We started thinking about old TV repair shops, and the idea that the space be transformed, aesthetically, into an old junk shop. There’s a real one further down Bethnal Green Road that’s really great. You wonder who’s having their analogue TV fixed anymore – but I love the mystery of it. We walk past it all the time – it’s quite a cool, old fashioned, authentic-looking shop.

How does Les Télévisions compare to the shows you’ve run in the past?

The last one we did was really closed off – it was a full installation and the windows were blacked out. It was a totally different feel to the installations we’d put on before – and it feels great that again we’re trying something totally new.

What information is offered about it, for the passer-by?

Well our website is there, in vinyl lettering. After moving in, we soon realised that you can hear people’s reactions on the street in here. I like the idea that you can kind of see us in the background of the piece, too – you know something’s back there, but you don’t know quite what. But for the opening show, the gallery will be open. Maybe we’ll occasionally open it, though – keep it a bit loose. We heard a couple’s reaction the other day through the window – a guy and a girl, asking, “is this real?”

Where did you source the footage from? Is it the work of people you know?
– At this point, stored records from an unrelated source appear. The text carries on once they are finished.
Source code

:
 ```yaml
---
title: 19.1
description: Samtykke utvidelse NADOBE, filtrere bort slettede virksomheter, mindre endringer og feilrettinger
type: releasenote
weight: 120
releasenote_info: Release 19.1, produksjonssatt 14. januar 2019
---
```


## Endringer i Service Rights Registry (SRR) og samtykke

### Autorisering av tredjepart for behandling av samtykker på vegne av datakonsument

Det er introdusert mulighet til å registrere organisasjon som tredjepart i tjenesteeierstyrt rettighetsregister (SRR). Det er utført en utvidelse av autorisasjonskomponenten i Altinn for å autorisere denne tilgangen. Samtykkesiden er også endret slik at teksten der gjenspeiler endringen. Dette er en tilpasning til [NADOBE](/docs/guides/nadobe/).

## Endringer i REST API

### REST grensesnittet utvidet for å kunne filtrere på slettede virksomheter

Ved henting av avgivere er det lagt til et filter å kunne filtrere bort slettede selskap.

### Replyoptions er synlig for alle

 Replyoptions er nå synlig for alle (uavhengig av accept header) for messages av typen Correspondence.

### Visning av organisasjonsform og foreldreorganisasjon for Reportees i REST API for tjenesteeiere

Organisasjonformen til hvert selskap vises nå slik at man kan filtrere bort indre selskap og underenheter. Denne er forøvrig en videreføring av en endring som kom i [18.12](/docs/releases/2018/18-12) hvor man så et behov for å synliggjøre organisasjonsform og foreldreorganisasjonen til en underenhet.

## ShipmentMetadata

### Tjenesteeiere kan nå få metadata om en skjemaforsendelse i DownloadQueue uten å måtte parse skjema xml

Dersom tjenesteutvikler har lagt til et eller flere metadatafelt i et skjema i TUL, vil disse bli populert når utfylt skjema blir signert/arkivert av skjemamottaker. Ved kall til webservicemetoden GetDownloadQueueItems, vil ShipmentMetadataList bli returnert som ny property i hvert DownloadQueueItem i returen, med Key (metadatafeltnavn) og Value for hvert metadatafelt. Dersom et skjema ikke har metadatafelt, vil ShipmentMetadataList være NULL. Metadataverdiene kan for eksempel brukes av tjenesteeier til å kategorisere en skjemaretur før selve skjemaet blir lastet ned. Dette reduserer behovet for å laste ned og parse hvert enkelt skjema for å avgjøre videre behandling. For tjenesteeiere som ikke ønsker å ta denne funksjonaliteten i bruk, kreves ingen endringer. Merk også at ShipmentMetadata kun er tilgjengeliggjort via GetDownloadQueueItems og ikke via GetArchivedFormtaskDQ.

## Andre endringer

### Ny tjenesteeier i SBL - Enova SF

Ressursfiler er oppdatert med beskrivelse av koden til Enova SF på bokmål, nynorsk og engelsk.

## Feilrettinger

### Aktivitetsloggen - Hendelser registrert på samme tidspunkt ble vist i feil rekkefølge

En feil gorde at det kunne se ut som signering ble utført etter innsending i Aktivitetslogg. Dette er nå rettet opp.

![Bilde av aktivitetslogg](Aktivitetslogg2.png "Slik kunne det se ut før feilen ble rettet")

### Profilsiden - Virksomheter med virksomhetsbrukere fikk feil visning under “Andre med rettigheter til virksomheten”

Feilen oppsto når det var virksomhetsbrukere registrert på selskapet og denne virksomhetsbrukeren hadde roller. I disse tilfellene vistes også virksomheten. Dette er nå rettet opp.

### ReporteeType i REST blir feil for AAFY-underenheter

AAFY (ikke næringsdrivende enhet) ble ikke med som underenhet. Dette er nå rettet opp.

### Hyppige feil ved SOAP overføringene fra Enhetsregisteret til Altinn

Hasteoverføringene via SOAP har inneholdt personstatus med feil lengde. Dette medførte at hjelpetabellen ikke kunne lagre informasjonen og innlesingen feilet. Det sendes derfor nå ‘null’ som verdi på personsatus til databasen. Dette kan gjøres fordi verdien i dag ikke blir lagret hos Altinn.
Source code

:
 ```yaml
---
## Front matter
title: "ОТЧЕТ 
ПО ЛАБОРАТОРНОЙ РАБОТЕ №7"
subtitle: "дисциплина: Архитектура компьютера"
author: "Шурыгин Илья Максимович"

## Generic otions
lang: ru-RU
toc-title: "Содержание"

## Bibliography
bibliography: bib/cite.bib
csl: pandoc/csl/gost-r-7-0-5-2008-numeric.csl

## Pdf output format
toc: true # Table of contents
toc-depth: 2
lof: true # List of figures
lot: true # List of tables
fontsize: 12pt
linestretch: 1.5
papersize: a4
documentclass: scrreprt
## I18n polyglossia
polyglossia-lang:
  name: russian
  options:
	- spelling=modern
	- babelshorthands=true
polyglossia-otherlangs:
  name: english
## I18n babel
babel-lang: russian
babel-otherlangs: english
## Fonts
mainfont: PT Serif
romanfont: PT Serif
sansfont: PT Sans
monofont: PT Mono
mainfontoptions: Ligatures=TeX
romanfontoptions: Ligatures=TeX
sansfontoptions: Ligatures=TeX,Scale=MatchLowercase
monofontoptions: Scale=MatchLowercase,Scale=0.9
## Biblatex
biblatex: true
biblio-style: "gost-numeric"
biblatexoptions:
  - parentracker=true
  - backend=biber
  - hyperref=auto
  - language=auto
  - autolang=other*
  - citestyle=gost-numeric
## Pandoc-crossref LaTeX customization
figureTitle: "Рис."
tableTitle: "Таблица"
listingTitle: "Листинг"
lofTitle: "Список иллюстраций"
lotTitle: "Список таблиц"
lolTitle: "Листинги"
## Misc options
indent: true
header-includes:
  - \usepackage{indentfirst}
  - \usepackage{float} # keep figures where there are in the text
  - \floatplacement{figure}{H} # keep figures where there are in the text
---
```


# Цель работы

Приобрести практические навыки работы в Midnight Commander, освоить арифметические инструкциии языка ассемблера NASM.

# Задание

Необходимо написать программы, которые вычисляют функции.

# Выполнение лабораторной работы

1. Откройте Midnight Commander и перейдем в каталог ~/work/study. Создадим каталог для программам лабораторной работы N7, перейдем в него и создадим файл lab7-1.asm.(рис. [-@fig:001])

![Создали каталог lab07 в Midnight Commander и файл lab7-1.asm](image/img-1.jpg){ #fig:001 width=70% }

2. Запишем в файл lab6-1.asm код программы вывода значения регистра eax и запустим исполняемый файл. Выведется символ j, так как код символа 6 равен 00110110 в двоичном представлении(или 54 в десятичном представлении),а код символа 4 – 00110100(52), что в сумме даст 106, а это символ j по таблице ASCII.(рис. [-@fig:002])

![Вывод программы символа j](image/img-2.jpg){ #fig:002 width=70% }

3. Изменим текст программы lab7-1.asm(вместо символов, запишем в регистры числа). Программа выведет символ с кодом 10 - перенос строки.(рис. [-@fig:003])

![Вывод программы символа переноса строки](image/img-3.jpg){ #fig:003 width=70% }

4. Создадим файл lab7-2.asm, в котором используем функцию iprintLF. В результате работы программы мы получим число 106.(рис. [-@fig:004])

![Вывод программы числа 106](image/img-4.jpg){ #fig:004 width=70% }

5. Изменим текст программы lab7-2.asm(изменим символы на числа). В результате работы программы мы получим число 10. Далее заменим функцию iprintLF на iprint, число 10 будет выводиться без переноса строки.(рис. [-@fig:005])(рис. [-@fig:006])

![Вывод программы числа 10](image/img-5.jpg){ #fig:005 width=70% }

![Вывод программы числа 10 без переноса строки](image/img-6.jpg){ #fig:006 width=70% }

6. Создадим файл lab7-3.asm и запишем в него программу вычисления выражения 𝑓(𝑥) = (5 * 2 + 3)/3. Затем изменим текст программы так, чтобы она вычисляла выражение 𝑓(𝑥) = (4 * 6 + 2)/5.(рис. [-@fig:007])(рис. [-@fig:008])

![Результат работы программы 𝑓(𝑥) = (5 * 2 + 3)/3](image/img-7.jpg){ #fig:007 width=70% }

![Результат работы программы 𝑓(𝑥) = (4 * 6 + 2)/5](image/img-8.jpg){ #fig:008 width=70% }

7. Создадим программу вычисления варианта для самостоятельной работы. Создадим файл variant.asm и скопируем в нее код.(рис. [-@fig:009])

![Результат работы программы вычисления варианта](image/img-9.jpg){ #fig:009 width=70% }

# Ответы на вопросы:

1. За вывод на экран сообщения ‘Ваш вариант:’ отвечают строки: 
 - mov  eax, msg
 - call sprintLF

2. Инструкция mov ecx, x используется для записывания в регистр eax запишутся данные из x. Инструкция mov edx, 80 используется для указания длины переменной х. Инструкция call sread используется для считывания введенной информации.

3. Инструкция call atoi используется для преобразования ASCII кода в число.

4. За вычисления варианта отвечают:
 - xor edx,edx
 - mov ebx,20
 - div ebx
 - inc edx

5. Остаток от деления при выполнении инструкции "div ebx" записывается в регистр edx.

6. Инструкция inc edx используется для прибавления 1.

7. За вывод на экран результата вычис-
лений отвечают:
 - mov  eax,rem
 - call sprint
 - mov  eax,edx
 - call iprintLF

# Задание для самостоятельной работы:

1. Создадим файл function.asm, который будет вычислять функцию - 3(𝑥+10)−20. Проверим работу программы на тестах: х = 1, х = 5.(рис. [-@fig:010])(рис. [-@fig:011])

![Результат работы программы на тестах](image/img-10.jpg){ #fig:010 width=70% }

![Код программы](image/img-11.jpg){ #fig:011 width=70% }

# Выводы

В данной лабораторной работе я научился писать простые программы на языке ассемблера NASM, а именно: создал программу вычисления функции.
Yeah. We grouped together some artists for the project, and let them create their own footage for it based on the idea we proposed. One of them, a guy called Nick Pankhurst, pulled a piece of art through a film lens, which both projects and records the moving art [watch his piece, In the Deep Dark, below]. It’s amazing. We not only facilitate and curate the works, but formulate it as part of a larger concept that is our own. So the reaction we’ll get from it is interesting to us on a number of levels – people respond to the separate art works as well as the overall concept.